Records for this exercise:
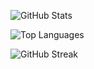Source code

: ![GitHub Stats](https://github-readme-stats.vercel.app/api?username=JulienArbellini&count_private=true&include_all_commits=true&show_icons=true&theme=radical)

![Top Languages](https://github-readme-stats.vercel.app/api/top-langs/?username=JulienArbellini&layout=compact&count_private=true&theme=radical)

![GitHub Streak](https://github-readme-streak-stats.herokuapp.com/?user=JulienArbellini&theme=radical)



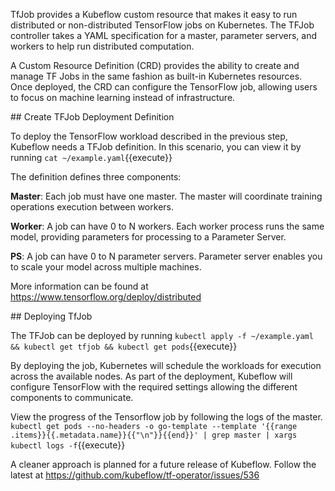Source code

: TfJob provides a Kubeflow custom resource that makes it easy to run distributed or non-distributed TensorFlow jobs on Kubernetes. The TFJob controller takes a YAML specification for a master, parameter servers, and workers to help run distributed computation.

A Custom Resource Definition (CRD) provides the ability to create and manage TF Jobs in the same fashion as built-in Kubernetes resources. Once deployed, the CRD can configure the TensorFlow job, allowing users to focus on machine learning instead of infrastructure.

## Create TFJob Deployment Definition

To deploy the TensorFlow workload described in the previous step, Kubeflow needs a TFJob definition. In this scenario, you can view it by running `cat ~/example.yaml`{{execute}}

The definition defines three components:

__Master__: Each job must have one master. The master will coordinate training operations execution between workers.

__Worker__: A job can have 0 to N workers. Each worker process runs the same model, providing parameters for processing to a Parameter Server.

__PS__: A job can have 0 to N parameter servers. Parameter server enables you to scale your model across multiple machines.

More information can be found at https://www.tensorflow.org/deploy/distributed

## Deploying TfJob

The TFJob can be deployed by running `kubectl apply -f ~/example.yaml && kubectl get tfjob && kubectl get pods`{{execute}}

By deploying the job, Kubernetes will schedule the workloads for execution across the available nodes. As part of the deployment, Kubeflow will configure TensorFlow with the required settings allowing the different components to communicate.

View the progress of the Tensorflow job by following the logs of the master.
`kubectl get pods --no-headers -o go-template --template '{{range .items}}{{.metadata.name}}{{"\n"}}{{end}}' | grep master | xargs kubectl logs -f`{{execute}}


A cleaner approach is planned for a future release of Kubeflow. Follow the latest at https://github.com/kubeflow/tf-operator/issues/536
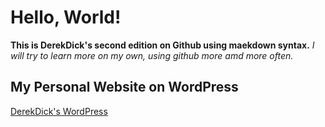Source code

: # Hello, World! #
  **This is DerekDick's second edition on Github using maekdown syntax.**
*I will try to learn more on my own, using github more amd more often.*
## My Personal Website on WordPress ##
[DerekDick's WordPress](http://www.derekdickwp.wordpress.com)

==

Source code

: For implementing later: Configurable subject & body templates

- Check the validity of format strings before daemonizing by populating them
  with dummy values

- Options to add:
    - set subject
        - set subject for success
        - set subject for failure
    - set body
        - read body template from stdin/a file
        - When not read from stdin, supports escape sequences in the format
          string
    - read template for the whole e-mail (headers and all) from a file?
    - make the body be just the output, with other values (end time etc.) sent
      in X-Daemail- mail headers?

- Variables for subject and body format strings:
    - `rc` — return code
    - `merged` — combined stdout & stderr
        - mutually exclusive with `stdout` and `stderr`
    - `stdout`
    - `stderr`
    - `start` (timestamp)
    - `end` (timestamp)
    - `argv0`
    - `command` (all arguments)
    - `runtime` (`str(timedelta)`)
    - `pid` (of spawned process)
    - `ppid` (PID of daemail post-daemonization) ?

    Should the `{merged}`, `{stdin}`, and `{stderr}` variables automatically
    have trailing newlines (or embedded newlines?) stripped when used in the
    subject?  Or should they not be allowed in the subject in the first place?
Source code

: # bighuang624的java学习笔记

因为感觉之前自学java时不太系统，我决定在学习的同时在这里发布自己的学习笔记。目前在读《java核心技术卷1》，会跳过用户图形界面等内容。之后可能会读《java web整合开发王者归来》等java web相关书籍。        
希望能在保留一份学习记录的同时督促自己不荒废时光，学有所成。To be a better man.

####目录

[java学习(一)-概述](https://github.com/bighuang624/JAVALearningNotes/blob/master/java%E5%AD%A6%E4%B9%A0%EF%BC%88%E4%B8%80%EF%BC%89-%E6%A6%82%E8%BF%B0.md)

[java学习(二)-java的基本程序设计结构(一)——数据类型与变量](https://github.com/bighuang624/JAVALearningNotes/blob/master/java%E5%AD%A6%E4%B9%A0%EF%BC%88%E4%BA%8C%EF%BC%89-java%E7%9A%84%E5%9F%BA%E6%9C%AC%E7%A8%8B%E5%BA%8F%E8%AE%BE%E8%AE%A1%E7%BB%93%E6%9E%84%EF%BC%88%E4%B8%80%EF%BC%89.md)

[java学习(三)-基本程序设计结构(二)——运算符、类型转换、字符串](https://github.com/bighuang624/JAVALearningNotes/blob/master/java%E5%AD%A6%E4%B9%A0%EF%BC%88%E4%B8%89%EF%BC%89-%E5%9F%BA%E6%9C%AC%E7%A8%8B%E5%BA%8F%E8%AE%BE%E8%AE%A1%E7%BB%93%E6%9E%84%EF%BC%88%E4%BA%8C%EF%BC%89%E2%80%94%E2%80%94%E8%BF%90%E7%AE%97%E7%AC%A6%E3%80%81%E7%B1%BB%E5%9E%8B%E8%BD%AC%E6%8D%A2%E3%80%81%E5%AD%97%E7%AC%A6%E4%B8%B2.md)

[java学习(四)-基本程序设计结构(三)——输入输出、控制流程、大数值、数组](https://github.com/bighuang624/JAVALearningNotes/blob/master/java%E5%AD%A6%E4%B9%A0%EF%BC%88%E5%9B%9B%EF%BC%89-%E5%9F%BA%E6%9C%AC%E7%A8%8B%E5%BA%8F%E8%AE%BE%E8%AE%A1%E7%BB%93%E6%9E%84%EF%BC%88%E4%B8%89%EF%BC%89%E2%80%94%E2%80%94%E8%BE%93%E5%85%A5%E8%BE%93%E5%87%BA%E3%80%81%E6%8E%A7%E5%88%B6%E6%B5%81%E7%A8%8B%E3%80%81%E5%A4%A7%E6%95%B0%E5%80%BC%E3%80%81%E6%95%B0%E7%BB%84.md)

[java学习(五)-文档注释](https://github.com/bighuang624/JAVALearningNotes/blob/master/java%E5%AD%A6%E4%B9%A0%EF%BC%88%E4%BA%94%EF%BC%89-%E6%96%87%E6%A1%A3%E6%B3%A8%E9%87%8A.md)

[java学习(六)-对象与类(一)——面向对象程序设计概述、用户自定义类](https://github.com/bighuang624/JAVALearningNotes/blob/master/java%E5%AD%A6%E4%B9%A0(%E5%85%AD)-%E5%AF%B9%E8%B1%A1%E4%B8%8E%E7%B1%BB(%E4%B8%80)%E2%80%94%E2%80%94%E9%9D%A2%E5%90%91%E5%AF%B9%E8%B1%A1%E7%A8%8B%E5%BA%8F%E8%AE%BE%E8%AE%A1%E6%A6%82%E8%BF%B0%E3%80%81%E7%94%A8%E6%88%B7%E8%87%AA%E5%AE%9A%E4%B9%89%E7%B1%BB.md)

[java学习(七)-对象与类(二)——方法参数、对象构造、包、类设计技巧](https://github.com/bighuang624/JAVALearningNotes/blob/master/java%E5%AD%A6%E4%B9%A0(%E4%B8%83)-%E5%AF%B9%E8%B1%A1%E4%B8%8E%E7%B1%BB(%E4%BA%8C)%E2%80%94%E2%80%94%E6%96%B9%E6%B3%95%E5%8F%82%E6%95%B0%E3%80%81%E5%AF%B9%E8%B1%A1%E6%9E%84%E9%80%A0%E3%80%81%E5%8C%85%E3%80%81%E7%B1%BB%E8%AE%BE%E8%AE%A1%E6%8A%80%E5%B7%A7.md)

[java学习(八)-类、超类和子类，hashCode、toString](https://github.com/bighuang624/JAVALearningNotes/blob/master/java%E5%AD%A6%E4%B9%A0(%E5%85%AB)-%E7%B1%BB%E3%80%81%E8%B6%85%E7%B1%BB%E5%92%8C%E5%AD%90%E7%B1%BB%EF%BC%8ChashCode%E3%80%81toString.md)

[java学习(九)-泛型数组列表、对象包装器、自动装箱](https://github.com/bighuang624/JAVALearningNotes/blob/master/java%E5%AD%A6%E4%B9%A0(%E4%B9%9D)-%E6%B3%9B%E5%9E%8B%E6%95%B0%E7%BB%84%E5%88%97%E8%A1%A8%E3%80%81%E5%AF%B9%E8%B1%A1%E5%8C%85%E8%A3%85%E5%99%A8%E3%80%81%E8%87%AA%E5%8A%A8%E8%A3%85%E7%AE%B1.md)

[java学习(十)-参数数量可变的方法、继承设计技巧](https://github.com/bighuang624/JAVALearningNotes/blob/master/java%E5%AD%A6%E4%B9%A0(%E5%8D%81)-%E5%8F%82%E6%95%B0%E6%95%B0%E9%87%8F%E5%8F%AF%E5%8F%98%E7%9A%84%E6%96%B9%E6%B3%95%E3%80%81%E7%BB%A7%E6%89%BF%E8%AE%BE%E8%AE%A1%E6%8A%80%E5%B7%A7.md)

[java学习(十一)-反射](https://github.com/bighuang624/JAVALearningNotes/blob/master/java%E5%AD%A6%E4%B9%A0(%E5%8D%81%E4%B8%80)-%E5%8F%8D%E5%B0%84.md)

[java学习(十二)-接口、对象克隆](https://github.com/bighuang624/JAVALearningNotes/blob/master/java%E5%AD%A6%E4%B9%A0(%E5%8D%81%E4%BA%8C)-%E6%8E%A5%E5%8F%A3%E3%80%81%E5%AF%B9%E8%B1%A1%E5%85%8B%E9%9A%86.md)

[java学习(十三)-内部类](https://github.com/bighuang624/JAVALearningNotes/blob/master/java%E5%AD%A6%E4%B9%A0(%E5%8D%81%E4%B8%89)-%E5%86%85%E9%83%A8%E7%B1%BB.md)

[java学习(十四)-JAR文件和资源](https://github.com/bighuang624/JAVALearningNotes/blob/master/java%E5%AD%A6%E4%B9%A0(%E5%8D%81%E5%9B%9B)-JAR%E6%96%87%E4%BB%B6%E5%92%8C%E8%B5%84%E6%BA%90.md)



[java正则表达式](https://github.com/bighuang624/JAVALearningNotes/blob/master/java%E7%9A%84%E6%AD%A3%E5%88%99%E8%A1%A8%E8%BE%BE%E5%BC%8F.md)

How to complete this task:
Within the listing above, the range opens at the line with "Hello, World! #" and closes at the line with "[DerekDick's WordPress](http://www.derekdickwp.wordpress.com)". Reproduce exactly the lines of that range, including both ends.

Your response:
: # Hello, World! #
  **This is DerekDick's second edition on Github using maekdown syntax.**
*I will try to learn more on my own, using github more amd more often.*
## My Personal Website on WordPress ##
[DerekDick's WordPress](http://www.derekdickwp.wordpress.com)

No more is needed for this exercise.